Enquête. Michel Huissoud, le nouveau chef du Contrôle fédéral des finances, subit une salve de critiques. Mais tous les politiciens le fréquentant en commission saluent son dynamisme.
C’est un courriel qui dénote une certaine nervosité que celui reçu par L’Hebdo le 3 juin dernier. A la suite du dépôt de deux motions très critiques de Guy Parmelin (UDC/VD) et de Fathi Derder (PLR/VD) sur la manière de fonctionner du Contrôle fédéral des finances (CDF), celui-ci se montre soudain très discret: «Nous vous prions de ne pas publier d’article avant la réponse du Conseil fédéral, requiert son directeur, Michel Huissoud. D’ici là, nous ne ferons en tout cas aucun commentaire.»
Que s’est-il passé pour que le CDF, qui jouait jusqu’ici l’ouverture avec les journalistes, se retranche tout à coup derrière un silenzio stampa digne du calcio italien? Peut-être son chef, passé de l’ombre à la lumière en tout juste quinze mois, éprouve-t-il le besoin d’arborer provisoirement un profil plus bas. Car, depuis que ce Romand a accédé à la tête du CDF en 2014, plus rien n’est comme avant. Alors que son prédécesseur – Kurt Grüter – était resté inconnu du sérail médiatique malgré un règne de quinze ans, Michel Huissoud a profilé l’institution tout en réinventant sa fonction. Même si son rôle est resté le même, c’est une petite révolution. Cette année, le CDF publiera quelque 50 rapports, contre quatre en 2004. Ses effectifs se sont étoffés: 100 collaborateurs actuellement, cinq de plus en 2016.
Cette visibilité nouvelle fait du CDF une institution crainte comme le loup en Valais dans les hautes sphères de l’administration fédérale. Bien que souvent plus nuancés que ne les résume la presse, ses rapports n’épargnent personne lorsqu’ils soulignent des carences en matière de bonne gouvernance: les cantons et leur politique parfois trop laxiste sur les allègements fiscaux, l’EPFL peut-être trop ambitieuse dans ses velléités d’expansion, des offices fédéraux incapables de maîtriser leurs projets informatiques, la Direction du développement et de la coopération (DDC), Suisse Tourisme et l’on en passe. Tout le monde en prend pour son grade.

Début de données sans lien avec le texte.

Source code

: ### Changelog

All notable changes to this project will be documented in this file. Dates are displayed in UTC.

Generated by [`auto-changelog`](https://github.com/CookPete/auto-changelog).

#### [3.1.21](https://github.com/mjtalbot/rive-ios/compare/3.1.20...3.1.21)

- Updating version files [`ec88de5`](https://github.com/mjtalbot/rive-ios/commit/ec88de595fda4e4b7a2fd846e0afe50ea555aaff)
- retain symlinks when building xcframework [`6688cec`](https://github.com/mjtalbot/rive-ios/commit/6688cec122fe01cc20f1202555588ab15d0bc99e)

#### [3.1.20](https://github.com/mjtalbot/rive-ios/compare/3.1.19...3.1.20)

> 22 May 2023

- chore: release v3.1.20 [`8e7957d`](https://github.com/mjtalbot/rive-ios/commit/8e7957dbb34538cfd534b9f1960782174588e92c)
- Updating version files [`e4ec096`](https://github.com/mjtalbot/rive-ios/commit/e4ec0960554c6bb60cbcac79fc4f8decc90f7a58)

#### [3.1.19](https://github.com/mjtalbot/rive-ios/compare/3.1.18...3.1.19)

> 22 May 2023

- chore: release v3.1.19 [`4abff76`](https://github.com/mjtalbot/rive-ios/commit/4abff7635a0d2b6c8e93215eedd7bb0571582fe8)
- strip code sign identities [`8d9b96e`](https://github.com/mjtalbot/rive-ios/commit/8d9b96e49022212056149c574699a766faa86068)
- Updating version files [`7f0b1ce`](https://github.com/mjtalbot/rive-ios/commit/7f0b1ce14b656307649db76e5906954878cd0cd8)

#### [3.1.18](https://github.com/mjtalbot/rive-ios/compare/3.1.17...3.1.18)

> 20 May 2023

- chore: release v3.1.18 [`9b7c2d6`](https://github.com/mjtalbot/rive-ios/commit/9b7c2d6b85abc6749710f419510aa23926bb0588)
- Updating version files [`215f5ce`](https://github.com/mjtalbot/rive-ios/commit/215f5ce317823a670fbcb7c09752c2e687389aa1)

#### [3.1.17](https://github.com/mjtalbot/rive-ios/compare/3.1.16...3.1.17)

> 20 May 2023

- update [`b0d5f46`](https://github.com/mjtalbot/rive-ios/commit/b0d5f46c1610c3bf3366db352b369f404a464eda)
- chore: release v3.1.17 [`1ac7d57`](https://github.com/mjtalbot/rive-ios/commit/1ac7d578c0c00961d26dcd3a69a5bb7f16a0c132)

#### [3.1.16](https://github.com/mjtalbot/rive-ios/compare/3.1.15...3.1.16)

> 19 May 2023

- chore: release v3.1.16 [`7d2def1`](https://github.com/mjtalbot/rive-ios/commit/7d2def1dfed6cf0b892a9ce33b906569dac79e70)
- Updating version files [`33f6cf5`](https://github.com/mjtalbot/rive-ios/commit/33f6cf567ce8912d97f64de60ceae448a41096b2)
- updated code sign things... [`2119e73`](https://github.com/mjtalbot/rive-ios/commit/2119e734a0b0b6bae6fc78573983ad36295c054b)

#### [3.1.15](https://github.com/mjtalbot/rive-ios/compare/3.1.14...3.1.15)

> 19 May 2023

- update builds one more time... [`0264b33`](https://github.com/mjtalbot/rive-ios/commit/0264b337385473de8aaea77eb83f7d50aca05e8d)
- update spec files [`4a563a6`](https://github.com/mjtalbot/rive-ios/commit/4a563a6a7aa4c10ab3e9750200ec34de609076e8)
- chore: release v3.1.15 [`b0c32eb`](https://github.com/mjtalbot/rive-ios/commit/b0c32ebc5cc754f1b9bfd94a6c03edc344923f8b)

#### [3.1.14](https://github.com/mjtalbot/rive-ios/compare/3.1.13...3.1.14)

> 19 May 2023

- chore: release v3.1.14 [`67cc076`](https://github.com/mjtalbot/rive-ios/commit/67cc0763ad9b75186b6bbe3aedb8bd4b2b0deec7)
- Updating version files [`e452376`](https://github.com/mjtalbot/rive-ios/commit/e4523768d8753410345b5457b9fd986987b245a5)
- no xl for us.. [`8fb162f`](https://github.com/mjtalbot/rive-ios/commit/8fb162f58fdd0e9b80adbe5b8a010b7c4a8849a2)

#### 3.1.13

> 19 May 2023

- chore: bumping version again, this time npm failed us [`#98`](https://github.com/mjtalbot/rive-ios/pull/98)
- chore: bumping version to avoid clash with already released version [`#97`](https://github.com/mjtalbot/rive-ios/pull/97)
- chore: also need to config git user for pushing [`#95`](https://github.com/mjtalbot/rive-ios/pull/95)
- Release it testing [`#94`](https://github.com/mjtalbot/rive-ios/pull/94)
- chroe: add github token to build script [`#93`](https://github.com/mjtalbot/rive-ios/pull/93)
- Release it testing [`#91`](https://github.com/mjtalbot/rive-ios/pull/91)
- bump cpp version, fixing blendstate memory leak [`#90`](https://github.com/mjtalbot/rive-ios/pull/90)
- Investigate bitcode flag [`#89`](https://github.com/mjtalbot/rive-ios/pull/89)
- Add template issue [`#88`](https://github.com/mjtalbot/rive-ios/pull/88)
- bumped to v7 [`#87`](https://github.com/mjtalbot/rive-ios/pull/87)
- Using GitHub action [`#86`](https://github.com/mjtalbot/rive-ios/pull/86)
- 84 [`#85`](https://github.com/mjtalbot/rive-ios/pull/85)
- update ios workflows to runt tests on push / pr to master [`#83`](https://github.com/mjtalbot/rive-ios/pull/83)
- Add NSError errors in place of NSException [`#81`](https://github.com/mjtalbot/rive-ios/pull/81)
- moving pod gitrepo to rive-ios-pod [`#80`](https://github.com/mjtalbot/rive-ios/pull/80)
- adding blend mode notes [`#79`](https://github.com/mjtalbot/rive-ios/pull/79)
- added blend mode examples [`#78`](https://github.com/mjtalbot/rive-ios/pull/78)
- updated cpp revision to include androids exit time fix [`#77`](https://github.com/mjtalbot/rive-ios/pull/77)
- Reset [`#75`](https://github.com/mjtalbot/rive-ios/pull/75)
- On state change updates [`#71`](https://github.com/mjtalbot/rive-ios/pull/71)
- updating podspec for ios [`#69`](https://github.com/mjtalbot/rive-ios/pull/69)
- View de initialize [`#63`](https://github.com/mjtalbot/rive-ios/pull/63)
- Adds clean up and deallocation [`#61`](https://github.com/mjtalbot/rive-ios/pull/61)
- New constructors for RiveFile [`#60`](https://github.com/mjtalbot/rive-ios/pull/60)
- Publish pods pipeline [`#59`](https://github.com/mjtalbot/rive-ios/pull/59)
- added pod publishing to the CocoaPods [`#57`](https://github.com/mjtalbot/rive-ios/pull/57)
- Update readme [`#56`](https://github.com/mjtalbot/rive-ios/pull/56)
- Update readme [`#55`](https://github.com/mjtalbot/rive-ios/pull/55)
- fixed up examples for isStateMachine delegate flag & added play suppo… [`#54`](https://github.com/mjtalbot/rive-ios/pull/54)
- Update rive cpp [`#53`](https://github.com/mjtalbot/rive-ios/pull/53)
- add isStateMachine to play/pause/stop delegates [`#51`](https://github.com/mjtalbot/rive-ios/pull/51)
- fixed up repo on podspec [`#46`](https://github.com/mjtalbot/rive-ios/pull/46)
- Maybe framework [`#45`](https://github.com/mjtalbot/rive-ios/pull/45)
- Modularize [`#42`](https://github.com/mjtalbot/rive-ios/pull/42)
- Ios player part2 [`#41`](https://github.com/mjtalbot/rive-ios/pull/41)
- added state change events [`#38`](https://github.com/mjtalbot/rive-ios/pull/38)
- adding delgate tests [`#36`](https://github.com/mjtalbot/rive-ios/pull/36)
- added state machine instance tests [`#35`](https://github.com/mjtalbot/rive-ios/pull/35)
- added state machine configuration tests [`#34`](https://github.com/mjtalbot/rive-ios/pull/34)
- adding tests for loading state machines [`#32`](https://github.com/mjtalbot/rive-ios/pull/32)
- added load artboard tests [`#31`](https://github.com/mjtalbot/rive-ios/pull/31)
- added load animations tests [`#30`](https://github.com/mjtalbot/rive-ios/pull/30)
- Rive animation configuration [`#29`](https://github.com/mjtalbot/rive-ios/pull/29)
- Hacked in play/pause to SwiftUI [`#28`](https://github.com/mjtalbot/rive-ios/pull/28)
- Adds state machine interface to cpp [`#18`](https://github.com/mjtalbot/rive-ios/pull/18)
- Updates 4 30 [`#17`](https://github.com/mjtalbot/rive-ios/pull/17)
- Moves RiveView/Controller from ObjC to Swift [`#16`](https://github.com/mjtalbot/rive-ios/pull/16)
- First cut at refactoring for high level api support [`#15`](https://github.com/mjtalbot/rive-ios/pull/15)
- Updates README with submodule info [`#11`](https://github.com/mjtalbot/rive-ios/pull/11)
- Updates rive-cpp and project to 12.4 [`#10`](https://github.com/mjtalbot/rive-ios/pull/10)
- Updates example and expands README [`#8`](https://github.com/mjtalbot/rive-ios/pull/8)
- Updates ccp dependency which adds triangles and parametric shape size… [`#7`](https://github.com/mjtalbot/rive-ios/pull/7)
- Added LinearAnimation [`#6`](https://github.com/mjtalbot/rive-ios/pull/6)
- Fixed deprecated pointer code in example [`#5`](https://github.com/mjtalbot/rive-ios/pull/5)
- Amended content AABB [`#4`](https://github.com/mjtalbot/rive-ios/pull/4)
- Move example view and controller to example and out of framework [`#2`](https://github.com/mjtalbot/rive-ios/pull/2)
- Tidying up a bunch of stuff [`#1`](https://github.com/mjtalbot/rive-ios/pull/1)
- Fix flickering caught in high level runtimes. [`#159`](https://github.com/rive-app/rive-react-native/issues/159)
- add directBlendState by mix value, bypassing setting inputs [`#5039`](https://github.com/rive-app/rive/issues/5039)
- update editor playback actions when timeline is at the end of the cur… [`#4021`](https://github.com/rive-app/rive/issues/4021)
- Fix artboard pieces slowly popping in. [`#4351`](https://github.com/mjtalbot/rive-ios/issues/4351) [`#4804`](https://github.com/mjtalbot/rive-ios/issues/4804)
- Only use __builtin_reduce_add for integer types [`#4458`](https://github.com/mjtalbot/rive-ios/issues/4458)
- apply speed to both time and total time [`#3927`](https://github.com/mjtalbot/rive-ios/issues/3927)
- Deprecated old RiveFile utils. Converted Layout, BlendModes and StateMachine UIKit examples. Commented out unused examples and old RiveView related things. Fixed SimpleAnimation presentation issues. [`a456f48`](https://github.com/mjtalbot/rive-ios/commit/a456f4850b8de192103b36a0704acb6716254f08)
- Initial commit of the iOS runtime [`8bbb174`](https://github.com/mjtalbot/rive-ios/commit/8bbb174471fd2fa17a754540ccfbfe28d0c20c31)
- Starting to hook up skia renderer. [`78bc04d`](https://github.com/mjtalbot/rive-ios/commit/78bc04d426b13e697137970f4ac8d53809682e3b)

L’homme qui incarne cette révolution est donc Michel Huissoud. Ce Genevois de Carouge de 58 ans, passionné de voile, d’alpinisme et de méditation bouddhiste, a développé au CDF une culture de l’enquête pointue et critique ne se contentant pas d’écouter la bonne parole des chefs d’office. «Nous sommes les thérapeutes d’une administration qui dans l’ensemble travaille bien», confie-t-il à la Tribune de Genève, insinuant que les nombreuses recommandations du CDF sont autant de remèdes pour la rendre meilleure.
Peut-être, mais les services audités ne le prennent pas si bien! Les voilà qui s’agacent des «méthodes de shérif» du redresseur de torts en chef. Et cette fronde a gagné le monde politique. Le 6 mai dernier, Fathi Derder et Guy Parmelin ont tiré la sonnette d’alarme. Dans une motion au texte strictement semblable, ils veulent inscrire dans la loi «le devoir de réserve de l’institution».
Tous deux avaient déjà interpellé le Conseil fédéral auparavant. Guy Parmelin avait été «choqué» par l’irruption de Michel Huissoud dans la campagne sur l’avion de combat Gripen lorsqu’il avait commenté un précédent rapport du CDF sur les affaires compensatoires. «Dans ce cas, il a outrepassé ses compétences. Plusieurs fois, je me suis demandé si le chef du CDF travaillait pour vérifier le bon usage des deniers publics ou s’il suivait un agenda politique», s’interroge l’agrarien vaudois.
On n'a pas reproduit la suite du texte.